RECORDS TO PROCESS
☆ ☆ ☆ ☆ ☆ ☆ ☆

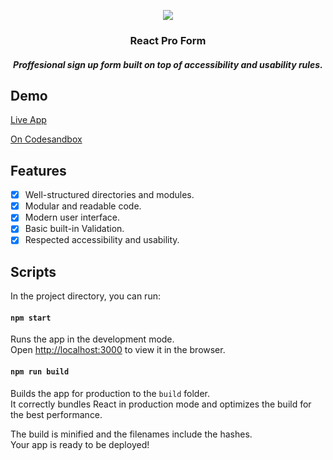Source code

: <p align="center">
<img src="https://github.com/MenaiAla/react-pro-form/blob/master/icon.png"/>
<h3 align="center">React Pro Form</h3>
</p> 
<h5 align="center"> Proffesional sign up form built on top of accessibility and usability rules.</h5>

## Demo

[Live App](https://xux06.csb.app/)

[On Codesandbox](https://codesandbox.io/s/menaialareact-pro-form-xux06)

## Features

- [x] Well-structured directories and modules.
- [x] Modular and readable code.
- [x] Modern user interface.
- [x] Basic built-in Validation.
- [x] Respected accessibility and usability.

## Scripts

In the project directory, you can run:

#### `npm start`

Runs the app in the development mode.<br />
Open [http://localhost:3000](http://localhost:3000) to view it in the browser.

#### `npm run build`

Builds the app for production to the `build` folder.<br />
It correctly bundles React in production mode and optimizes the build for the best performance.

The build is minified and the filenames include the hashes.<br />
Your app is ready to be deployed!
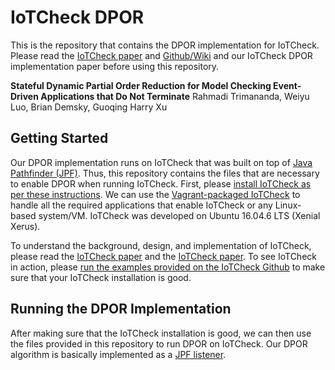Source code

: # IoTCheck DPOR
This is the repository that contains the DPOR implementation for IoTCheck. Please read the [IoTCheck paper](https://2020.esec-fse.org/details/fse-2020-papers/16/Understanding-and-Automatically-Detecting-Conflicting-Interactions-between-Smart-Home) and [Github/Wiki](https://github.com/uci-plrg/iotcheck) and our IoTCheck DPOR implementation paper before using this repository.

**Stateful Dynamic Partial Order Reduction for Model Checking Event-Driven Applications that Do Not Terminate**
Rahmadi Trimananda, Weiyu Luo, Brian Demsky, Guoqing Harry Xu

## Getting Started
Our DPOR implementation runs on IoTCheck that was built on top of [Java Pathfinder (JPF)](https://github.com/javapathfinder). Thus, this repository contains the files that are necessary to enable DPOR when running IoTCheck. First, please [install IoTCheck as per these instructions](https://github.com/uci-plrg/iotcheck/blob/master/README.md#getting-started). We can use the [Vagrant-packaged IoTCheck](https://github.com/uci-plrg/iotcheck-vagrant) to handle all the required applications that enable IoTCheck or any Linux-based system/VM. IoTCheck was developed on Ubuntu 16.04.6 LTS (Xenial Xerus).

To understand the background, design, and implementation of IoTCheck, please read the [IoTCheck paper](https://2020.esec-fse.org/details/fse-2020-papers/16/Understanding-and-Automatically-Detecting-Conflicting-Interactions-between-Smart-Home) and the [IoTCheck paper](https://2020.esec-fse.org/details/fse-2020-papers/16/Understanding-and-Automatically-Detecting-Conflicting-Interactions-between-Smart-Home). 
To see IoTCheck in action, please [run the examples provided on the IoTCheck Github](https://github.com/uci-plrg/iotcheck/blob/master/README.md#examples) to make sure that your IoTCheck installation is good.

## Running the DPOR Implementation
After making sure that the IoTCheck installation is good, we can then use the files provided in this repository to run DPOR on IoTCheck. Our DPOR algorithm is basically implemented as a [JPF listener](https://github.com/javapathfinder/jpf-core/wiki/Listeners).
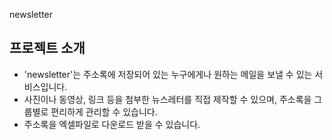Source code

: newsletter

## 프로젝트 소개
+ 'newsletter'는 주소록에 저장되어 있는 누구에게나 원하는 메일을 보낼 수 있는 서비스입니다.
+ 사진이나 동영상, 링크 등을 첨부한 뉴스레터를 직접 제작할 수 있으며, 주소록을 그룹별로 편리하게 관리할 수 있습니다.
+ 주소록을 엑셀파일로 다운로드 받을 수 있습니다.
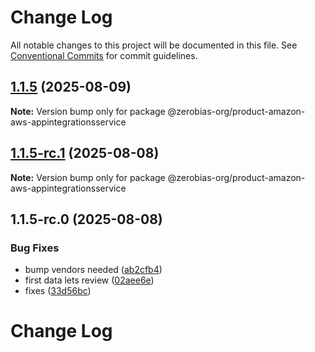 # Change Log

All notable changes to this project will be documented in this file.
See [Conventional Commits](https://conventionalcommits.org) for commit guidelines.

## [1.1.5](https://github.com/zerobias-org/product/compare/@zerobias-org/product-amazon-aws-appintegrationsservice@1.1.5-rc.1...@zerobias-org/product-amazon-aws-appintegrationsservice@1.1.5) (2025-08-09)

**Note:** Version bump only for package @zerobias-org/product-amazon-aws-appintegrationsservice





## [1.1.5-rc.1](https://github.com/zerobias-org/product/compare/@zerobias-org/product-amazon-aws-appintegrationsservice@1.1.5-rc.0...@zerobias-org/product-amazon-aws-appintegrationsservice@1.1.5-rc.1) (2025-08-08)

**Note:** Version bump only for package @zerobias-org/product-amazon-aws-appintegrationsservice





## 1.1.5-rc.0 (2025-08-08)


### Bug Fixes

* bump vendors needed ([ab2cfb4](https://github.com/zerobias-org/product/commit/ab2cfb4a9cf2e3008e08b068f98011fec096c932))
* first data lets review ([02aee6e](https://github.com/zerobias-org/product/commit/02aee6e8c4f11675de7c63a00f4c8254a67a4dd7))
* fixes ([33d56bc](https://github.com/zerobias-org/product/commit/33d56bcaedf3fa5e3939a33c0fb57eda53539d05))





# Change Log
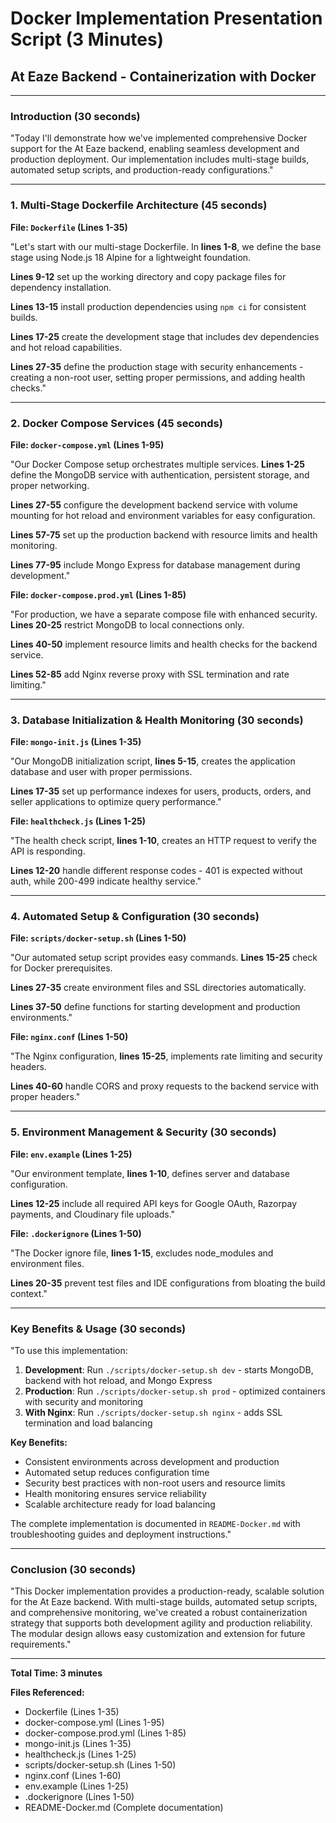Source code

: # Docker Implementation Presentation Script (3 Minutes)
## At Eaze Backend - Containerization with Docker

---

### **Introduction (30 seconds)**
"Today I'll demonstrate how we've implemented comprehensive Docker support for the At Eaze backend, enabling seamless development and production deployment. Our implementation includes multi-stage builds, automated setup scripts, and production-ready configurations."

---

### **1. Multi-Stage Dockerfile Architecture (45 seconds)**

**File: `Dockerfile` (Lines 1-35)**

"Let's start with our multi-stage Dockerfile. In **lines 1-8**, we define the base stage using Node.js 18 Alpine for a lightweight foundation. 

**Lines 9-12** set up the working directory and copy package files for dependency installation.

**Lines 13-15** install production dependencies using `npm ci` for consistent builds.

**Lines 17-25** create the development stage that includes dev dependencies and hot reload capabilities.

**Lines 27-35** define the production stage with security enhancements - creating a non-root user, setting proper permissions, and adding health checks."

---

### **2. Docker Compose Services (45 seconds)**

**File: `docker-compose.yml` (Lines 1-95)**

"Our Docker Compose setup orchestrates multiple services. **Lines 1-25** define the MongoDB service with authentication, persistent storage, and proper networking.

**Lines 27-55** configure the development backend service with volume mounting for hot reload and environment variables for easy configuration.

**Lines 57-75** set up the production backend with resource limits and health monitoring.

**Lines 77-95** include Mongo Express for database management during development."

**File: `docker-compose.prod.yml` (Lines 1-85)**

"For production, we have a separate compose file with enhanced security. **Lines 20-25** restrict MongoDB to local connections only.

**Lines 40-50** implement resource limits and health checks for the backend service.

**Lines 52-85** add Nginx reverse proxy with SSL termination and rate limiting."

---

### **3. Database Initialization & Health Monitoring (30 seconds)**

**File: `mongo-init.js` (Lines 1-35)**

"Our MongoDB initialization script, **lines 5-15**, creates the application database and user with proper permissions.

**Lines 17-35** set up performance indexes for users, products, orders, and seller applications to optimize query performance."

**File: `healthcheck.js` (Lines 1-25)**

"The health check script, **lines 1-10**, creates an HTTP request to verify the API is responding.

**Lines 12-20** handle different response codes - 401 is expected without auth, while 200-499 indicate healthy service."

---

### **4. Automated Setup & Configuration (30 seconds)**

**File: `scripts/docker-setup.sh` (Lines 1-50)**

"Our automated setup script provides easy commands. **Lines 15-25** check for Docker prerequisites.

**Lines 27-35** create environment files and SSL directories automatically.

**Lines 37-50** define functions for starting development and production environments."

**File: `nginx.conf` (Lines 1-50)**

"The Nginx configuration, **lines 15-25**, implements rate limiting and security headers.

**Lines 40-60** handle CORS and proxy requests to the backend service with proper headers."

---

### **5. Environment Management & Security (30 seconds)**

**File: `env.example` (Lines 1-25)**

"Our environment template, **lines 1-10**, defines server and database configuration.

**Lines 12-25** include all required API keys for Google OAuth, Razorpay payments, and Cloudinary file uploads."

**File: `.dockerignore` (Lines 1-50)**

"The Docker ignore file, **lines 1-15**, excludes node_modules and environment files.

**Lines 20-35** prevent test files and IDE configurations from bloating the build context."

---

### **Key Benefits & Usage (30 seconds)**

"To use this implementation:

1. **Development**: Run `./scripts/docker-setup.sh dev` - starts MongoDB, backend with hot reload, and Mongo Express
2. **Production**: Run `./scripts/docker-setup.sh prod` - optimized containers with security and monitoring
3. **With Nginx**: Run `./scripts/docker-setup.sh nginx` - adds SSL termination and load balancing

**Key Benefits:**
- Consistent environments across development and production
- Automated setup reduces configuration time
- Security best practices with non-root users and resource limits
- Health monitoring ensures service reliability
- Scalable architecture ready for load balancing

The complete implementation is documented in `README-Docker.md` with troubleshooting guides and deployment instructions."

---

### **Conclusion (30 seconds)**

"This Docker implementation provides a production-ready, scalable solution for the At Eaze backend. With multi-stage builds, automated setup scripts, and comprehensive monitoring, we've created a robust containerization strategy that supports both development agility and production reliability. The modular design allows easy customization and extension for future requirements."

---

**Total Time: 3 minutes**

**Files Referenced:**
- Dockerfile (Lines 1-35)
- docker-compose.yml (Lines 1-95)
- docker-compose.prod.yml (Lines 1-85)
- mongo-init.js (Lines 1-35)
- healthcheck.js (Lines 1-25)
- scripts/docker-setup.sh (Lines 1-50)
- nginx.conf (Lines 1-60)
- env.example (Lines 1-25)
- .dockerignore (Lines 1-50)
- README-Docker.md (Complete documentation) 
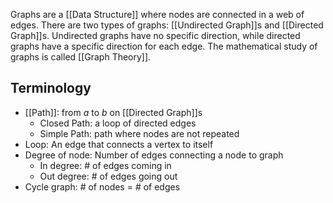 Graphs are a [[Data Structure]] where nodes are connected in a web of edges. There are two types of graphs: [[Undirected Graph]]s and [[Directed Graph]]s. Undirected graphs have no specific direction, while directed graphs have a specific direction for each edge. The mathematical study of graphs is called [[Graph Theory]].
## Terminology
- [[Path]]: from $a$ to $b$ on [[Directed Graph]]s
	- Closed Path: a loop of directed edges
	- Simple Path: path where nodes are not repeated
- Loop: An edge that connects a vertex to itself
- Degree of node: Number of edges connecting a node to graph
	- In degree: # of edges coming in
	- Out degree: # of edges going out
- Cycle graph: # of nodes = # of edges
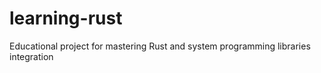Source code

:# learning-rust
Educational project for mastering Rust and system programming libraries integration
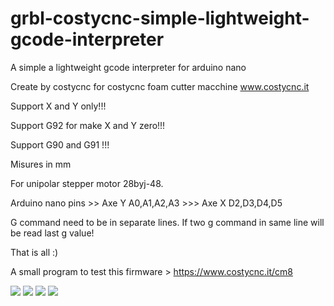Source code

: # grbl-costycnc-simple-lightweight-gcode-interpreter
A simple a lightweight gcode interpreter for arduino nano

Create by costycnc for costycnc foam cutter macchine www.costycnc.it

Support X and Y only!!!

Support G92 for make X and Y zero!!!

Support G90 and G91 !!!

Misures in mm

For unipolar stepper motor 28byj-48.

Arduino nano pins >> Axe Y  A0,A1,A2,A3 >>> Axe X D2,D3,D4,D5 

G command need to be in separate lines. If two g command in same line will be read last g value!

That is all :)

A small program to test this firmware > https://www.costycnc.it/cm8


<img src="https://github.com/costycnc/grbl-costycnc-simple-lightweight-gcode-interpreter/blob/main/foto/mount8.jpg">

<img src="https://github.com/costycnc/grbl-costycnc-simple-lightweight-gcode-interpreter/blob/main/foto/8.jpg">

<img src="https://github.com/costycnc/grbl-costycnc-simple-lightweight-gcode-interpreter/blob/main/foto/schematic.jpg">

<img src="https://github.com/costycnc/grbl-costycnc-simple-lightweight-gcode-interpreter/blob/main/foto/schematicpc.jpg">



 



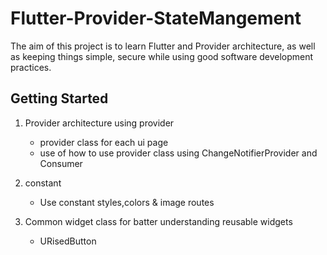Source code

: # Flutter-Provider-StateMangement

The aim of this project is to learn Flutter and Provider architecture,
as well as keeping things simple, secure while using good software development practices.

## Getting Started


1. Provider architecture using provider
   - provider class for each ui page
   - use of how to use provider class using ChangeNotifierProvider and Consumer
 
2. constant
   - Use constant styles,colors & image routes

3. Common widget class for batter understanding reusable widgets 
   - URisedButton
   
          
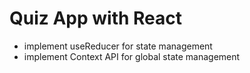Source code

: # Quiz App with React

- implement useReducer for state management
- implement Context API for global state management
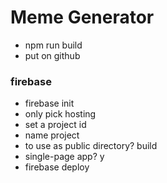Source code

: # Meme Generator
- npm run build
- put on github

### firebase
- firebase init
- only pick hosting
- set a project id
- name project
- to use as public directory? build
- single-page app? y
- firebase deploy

☆ ☆ ☆ ☆ ☆ ☆ ☆

TASK ITEM
In the listing above, find each line with the word "healthcheck" and copy it.

SOLUTION FOR THIS EXERCISE
**File: `healthcheck.js` (Lines 1-25)**
- healthcheck.js (Lines 1-25)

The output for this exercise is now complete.